GIVEN INFORMATION:

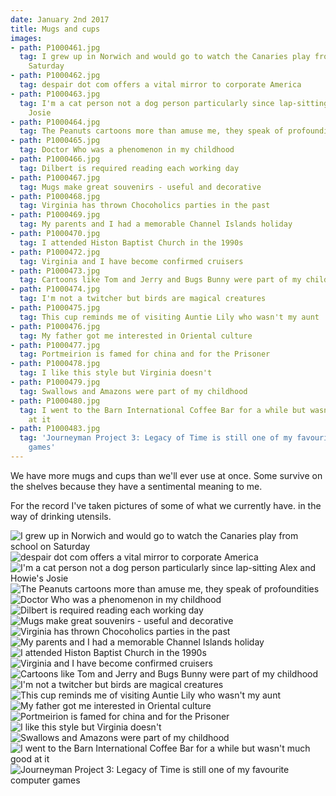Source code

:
 ```yaml
---
date: January 2nd 2017
title: Mugs and cups
images:
- path: P1000461.jpg
  tag: I grew up in Norwich and would go to watch the Canaries play from school on
    Saturday
- path: P1000462.jpg
  tag: despair dot com offers a vital mirror to corporate America
- path: P1000463.jpg
  tag: I'm a cat person not a dog person particularly since lap-sitting Alex and Howie's
    Josie
- path: P1000464.jpg
  tag: The Peanuts cartoons more than amuse me, they speak of profoundities
- path: P1000465.jpg
  tag: Doctor Who was a phenomenon in my childhood
- path: P1000466.jpg
  tag: Dilbert is required reading each working day
- path: P1000467.jpg
  tag: Mugs make great souvenirs - useful and decorative
- path: P1000468.jpg
  tag: Virginia has thrown Chocoholics parties in the past
- path: P1000469.jpg
  tag: My parents and I had a memorable Channel Islands holiday
- path: P1000470.jpg
  tag: I attended Histon Baptist Church in the 1990s
- path: P1000472.jpg
  tag: Virginia and I have become confirmed cruisers
- path: P1000473.jpg
  tag: Cartoons like Tom and Jerry and Bugs Bunny were part of my childhood
- path: P1000474.jpg
  tag: I'm not a twitcher but birds are magical creatures
- path: P1000475.jpg
  tag: This cup reminds me of visiting Auntie Lily who wasn't my aunt
- path: P1000476.jpg
  tag: My father got me interested in Oriental culture
- path: P1000477.jpg
  tag: Portmeirion is famed for china and for the Prisoner
- path: P1000478.jpg
  tag: I like this style but Virginia doesn't
- path: P1000479.jpg
  tag: Swallows and Amazons were part of my childhood
- path: P1000480.jpg
  tag: I went to the Barn International Coffee Bar for a while but wasn't much good
    at it
- path: P1000483.jpg
  tag: 'Journeyman Project 3: Legacy of Time is still one of my favourite computer
    games'
---
```

We have more mugs and cups than we'll ever use at once. Some
survive on the shelves because they have a sentimental meaning to
me.

For the record I've taken pictures of some of what we currently have.
in the way of drinking utensils.

![I grew up in Norwich and would go to watch the Canaries play from school on Saturday](P1000461.jpg)
![despair dot com offers a vital mirror to corporate America](P1000462.jpg)
![I'm a cat person not a dog person particularly since lap-sitting Alex and Howie's Josie](P1000463.jpg)
![The Peanuts cartoons more than amuse me, they speak of profoundities](P1000464.jpg)
![Doctor Who was a phenomenon in my childhood](P1000465.jpg)
![Dilbert is required reading each working day](P1000466.jpg)
![Mugs make great souvenirs - useful and decorative](P1000467.jpg)
![Virginia has thrown Chocoholics parties in the past](P1000468.jpg)
![My parents and I had a memorable Channel Islands holiday](P1000469.jpg)
![I attended Histon Baptist Church in the 1990s](P1000470.jpg)
![Virginia and I have become confirmed cruisers](P1000472.jpg)
![Cartoons like Tom and Jerry and Bugs Bunny were part of my childhood](P1000473.jpg)
![I'm not a twitcher but birds are magical creatures](P1000474.jpg)
![This cup reminds me of visiting Auntie Lily who wasn't my aunt](P1000475.jpg)
![My father got me interested in Oriental culture](P1000476.jpg)
![Portmeirion is famed for china and for the Prisoner](P1000477.jpg)
![I like this style but Virginia doesn't](P1000478.jpg)
![Swallows and Amazons were part of my childhood](P1000479.jpg)
![I went to the Barn International Coffee Bar for a while but wasn't much good at it](P1000480.jpg)
![Journeyman Project 3: Legacy of Time is still one of my favourite computer games](P1000483.jpg)
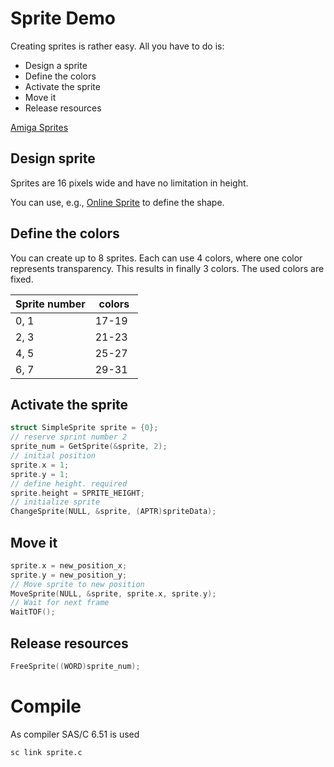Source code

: # Sprite Demo

Creating sprites is rather easy. All you have to do is:

- Design a sprite
- Define the colors
- Activate the sprite
- Move it
- Release resources

[Amiga Sprites](http://amigadev.elowar.com/read/ADCD_2.1/Hardware_Manual_guide/node00AE.html)

## Design sprite

Sprites are 16 pixels wide and have no limitation in height.

You can use, e.g., [Online Sprite](https://amigafonteditor.ozzyboshi.com/index_sprite.html) to define the shape.

## Define the colors

You can create up to 8 sprites. Each can use 4 colors, where one color represents transparency. This results in finally 3 colors. The used colors are fixed.

| Sprite number  | colors  |
| -------------- | ------- |
| 0, 1           | 17-19   |
| 2, 3           | 21-23   |
| 4, 5           | 25-27   |
| 6, 7           | 29-31   |

## Activate the sprite

```c
struct SimpleSprite sprite = {0};
// reserve sprint number 2
sprite_num = GetSprite(&sprite, 2);
// initial position
sprite.x = 1;
sprite.y = 1;
// define height. required
sprite.height = SPRITE_HEIGHT;
// initialize sprite
ChangeSprite(NULL, &sprite, (APTR)spriteData);
```

## Move it

```c
sprite.x = new_position_x;
sprite.y = new_position_y;
// Move sprite to new position
MoveSprite(NULL, &sprite, sprite.x, sprite.y);
// Wait for next frame
WaitTOF();
```

## Release resources

```c
FreeSprite((WORD)sprite_num);
```

# Compile

As compiler SAS/C 6.51 is used

```cmd
sc link sprite.c
```
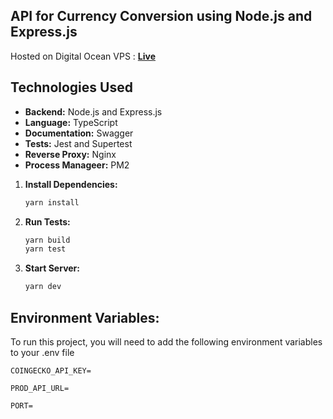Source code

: ## API for Currency Conversion using Node.js and Express.js

Hosted on Digital Ocean VPS : [**Live**](https://manraj.in.net)


## Technologies Used

- **Backend:** Node.js and Express.js
- **Language:** TypeScript
- **Documentation:** Swagger
- **Tests:** Jest and Supertest
- **Reverse Proxy:** Nginx
- **Process Manageer:** PM2


1. **Install Dependencies:**
   ```bash
   yarn install
    ```
   
2. **Run Tests:**
   ```bash
   yarn build
   yarn test
    ```
   
3. **Start Server:**
   ```bash
   yarn dev
    ```

## Environment Variables:

To run this project, you will need to add the following environment variables to your .env file

`COINGECKO_API_KEY=`

`PROD_API_URL=`

`PORT=`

TO DO: Apply a filter for "International" to the entries and show each line that passes.

EXPECTED OUTPUT:
  tag: I went to the Barn International Coffee Bar for a while but wasn't much good
![I went to the Barn International Coffee Bar for a while but wasn't much good at it](P1000480.jpg)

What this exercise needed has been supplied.